Remember, you’re trying to control a market, not out-feature another product
Bob Rice
in Three Moves Ahead

Bob Rice’s quote above is really relevant in the OSS marketplace. Vendors appear to compete on the number of features. This is an admirable approach, but is it the equivalent of a car-maker putting a 43rd cup-holder in their new off-road vehicle? There is a diminishing real value of each extra cup-holder but customers appear to perceive additional value in the number of cup-holders.

The same can be said about OSS. They often have no way of evaluating the available tools other than to read the specs sheet (5.8L V8, 4WD, etc to use the analogy) and be shown the gadgets, bells and whistles.
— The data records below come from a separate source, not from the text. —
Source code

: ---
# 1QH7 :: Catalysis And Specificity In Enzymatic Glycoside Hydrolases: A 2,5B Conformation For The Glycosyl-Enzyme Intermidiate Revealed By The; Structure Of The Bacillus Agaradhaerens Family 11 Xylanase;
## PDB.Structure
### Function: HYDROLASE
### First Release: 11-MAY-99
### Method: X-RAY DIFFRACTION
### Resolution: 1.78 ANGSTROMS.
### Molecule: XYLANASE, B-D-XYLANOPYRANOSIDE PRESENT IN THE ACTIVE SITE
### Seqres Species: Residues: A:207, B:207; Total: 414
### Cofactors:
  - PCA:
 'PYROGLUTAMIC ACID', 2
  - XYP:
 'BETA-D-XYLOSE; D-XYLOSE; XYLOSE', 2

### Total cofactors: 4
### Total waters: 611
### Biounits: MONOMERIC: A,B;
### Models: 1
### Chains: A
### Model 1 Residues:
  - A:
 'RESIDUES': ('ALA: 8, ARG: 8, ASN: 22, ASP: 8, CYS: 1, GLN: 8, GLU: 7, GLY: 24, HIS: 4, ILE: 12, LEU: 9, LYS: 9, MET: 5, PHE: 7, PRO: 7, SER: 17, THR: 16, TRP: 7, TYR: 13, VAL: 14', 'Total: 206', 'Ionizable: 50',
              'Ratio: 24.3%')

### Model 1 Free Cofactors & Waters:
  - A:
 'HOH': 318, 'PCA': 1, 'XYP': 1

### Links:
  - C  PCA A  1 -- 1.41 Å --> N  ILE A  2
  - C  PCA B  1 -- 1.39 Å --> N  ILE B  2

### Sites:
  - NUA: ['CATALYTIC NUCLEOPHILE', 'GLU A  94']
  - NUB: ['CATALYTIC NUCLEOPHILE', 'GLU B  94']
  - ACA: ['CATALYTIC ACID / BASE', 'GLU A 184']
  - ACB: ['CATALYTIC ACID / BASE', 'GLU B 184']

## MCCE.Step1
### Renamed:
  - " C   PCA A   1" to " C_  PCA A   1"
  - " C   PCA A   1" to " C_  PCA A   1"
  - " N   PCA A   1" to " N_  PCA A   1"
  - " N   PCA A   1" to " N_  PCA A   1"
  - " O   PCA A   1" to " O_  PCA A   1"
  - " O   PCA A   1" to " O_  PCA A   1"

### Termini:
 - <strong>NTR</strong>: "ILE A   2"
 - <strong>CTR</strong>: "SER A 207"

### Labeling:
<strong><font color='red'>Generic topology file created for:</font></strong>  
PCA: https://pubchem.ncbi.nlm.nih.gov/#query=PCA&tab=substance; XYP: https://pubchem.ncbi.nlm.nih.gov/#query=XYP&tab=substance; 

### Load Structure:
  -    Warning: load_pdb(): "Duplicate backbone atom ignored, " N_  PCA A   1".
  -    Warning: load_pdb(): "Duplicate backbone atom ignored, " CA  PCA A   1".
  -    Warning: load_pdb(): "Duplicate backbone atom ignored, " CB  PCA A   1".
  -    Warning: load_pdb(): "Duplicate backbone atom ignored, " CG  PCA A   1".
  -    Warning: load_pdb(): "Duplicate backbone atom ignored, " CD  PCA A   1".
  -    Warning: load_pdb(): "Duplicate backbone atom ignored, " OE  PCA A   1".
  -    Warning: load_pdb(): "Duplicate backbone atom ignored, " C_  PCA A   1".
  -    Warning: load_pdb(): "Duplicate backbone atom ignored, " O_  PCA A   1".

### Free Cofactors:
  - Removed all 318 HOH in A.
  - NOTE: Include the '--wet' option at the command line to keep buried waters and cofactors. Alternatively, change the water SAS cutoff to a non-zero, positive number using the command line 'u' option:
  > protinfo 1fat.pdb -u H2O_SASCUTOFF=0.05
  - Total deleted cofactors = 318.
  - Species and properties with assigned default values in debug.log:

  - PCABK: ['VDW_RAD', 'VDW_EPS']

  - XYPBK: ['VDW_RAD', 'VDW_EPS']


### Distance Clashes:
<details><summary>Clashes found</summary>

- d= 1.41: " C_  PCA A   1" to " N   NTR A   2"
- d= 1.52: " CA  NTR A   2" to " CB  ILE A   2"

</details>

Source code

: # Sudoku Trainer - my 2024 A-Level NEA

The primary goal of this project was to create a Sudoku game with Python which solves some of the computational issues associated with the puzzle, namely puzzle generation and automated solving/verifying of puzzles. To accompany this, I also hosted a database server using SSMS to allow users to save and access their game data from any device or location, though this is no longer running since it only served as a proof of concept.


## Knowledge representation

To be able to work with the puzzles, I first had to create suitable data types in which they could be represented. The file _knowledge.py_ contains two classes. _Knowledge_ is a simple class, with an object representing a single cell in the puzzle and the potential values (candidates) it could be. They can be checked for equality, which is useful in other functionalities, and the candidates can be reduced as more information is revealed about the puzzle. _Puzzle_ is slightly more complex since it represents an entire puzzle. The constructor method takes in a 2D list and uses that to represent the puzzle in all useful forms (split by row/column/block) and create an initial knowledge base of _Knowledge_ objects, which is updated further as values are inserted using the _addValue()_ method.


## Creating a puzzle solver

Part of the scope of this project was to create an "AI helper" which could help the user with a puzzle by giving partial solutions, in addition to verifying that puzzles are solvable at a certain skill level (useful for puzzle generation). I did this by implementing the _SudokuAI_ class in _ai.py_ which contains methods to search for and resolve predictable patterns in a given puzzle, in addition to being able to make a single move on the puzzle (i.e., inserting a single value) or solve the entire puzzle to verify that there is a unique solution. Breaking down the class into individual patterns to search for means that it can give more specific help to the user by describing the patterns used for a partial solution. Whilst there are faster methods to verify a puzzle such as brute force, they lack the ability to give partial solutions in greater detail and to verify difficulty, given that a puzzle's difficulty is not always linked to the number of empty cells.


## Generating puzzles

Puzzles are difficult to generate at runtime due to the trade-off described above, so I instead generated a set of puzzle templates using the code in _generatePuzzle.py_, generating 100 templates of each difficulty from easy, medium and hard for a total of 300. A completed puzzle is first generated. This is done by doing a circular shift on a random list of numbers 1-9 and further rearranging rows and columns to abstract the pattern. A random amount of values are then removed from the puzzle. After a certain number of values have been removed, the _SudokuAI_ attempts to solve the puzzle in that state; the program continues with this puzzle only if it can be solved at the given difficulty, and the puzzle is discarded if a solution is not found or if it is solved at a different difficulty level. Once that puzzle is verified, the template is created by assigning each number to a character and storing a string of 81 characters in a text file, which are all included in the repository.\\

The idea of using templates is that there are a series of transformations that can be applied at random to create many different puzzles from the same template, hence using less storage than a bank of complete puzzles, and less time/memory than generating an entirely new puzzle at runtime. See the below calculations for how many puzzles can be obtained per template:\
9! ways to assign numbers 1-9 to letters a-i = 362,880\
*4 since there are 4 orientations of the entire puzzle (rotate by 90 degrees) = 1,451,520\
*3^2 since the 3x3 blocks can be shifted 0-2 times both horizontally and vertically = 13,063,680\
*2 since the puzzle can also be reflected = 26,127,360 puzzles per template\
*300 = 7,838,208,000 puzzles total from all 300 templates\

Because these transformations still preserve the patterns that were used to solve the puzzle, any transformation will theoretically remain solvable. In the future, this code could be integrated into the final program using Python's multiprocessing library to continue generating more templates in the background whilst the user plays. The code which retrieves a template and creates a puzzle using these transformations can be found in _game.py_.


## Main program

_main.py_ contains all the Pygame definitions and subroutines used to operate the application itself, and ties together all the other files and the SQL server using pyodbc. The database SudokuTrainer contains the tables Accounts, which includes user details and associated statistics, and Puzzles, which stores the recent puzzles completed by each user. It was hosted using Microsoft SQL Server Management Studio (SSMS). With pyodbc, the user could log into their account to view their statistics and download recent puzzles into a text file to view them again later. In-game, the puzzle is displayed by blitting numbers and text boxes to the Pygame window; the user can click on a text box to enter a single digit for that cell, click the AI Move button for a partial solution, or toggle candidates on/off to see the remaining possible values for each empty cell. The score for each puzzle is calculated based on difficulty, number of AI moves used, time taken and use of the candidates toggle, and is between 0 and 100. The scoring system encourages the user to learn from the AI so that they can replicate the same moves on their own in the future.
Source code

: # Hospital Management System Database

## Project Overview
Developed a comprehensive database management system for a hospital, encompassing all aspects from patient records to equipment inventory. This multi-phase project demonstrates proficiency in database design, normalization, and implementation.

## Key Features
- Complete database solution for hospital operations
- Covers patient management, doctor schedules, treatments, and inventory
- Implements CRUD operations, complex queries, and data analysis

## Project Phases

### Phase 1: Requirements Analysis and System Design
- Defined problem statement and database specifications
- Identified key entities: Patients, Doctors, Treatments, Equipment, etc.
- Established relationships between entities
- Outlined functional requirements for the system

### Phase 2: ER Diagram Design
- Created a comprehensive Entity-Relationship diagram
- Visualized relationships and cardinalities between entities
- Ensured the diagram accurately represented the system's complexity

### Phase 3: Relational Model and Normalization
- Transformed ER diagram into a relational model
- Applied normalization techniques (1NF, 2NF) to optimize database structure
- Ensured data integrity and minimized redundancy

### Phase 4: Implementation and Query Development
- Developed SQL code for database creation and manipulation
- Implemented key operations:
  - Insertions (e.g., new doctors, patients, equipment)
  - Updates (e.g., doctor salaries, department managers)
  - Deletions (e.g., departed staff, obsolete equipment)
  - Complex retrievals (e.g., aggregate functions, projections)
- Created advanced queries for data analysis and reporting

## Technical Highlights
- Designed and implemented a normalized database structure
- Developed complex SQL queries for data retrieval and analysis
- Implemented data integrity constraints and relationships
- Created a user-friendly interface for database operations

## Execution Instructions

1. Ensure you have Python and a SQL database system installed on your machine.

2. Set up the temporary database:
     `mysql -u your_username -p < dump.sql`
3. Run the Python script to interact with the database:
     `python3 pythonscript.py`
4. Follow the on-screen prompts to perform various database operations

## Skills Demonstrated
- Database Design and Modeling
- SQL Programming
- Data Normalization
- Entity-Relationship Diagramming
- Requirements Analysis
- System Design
Evaluation of the real performance requires a specific skill-set and a different perspective. Some CSPs or their advisors are able to read past the list of features and look at the features that will add real value to their organisation. Generally this involves identification of the few things that the tool/s must do well to add value to the CSP and then compare these between the available tools.

Vendors have also spent countless hours building extremely adaptable feature configuration so that they can satisfy every one of the scarce pool of customers who happen to be looking for an OSS. Again this is an admirable approach. The problem with the highly configurable solutions is they require vast amounts of configuration effort by highly skilled resources just to get a customer started. In many cases, the customers aren’t ready to provide the level of data or assistance required to start, nor do they have the lee-way to endure lengthy commissioning times. Momentum is essential for implementing an OctopOSS (view Step 6 on the Change Management page).

This is a valuable feature to help demonstrate to a customer that doesn’t really know what it wants yet.

I wonder whether the better approach for CSP and vendor is for both to really drive the 80/20 rule and identify the 20% of features that drive 80% of value and do them exceedingly efficiently? Fast to implement, fast to use.